Yeah, East Germany - before the walls fell - is the only time I've seen that practice "in the wild".
Make 2017 Great Again?
The chocolate ration has been increased, yay!
Dammit, Scott, how am I supposed to consign you to the outer reaches of Cosmoproggiestan if you post articles like this?
If Dostoevsky is anything to go by, a short spell of banishment in outer reaches does wonders for one's writing quality.
Isn't bread cooked? Cereal, cupcakes, cookies, etc, etc.
But those aren't weird foreign foods cooked by weird foreigners and sold to unsuspecting Americans.
Yeah, 'cause no-one who orders food from a Vietnamese vendor/stall/restaurant has any idea at all what they're getting themselves in to.
Seriously, The Benevolent State of California? can lick my love pump. (I'm sure my home province of B.C. will be copycatting this idiotic idea just as fast as the speed of light will allow...)
RE: Good News! The Benevolent State of California Will Let You Have Proper Vietnamese Rice Cakes
The State of Kalifornia has shown it benevolence by allowing the little people to eat rice cakes. Isn't that nice of them? Without such permission, the plebian class now has a choice of what to eat along with grass, moss, tree bark and worms, providing of course the worms are not an endangered species. Such kindness and generosity of the ruling elites in Sacramento will be welcomed with hosannas and kudos from everyone in the state. It has also been rumored that he ruling elites enslaving Kalifornians will allow the lowly plebian class to get three hours of sleep and walk upright in a few more years.
Isn't that nice of them?
Thanks to the government, The People can now eat traditional rice cakes! Three cheers for the government! Without their wise policies, The People would be at the mercy of the free market and would surely be left without this delicacy!

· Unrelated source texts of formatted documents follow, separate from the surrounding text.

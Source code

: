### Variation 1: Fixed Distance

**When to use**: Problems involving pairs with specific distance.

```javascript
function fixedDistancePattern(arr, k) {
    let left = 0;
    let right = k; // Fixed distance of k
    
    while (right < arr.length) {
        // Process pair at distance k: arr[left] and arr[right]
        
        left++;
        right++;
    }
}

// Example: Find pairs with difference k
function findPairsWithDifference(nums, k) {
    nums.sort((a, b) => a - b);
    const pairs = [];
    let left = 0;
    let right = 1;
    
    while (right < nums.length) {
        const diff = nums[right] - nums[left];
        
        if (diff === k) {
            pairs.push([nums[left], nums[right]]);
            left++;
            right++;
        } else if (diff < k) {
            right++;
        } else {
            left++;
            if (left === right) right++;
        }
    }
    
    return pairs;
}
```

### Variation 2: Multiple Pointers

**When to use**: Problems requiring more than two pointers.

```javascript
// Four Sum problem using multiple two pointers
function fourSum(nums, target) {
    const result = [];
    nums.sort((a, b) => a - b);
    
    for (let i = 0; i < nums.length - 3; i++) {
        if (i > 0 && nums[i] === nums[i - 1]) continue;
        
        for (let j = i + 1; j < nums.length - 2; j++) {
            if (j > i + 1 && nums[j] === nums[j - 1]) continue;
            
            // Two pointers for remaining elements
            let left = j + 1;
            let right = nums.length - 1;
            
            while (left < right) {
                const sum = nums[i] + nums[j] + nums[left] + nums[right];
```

I don't understand what gives the government the right to regulate the production processes of food sold to the public when members of the public are free to cook food however they want in their own home or serve that food to guests who are not paying any money for it.
Why aren't they busting into your home and checking the temperature of your Sunday roast or inspecting the leftovers in your fridge for clearly labelled "use by" dates? (I know, I know, don't give them any ideas...)
My axiom is: if you can do something to yourself or another person for free, it shouldn't be illegal to do it for another person in exchange for money.
"Why aren't they busting into your home and checking the temperature of your Sunday roast or inspecting the leftovers in your fridge for clearly labelled "use by" dates? (I know, I know, don't give them any ideas...)"
They don't need you to give them ideas. I think England is doing this already.
I suppose in the future, private production of food by both businesses and individuals will be banned. We'll just line up in our local government soup line for our daily rations of Michelle Obama's Nutri-Gruel.
Aren't most baked goods, from our daily bread to cookies, cooked and then served at room temperature? Why is this different?